= Beginning of Section =

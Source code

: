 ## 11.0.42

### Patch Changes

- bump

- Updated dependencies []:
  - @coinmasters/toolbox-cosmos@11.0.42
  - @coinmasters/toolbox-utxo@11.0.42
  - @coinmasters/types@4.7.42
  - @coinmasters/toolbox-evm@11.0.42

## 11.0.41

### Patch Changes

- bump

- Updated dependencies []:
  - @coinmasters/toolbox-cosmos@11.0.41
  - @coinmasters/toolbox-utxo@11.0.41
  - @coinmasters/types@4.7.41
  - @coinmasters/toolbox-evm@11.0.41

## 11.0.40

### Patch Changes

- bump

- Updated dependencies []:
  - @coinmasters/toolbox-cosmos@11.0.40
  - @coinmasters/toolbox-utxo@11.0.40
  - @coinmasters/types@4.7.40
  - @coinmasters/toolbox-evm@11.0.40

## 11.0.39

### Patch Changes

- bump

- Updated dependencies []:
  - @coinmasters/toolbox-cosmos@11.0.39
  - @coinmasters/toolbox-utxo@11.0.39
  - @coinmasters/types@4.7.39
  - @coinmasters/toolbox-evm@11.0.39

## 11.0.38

= End of Section =

> EXERCISE REQUIREMENTS:
Repeat, without change, each line of the data above from the one that contains "- @coinmasters/types@4.7.41" through the final line, counting both.

> COMPLETED EXERCISE:
  - @coinmasters/types@4.7.41
  - @coinmasters/toolbox-evm@11.0.41

## 11.0.40

### Patch Changes

- bump

- Updated dependencies []:
  - @coinmasters/toolbox-cosmos@11.0.40
  - @coinmasters/toolbox-utxo@11.0.40
  - @coinmasters/types@4.7.40
  - @coinmasters/toolbox-evm@11.0.40

## 11.0.39

### Patch Changes

- bump

- Updated dependencies []:
  - @coinmasters/toolbox-cosmos@11.0.39
  - @coinmasters/toolbox-utxo@11.0.39
  - @coinmasters/types@4.7.39
  - @coinmasters/toolbox-evm@11.0.39

## 11.0.38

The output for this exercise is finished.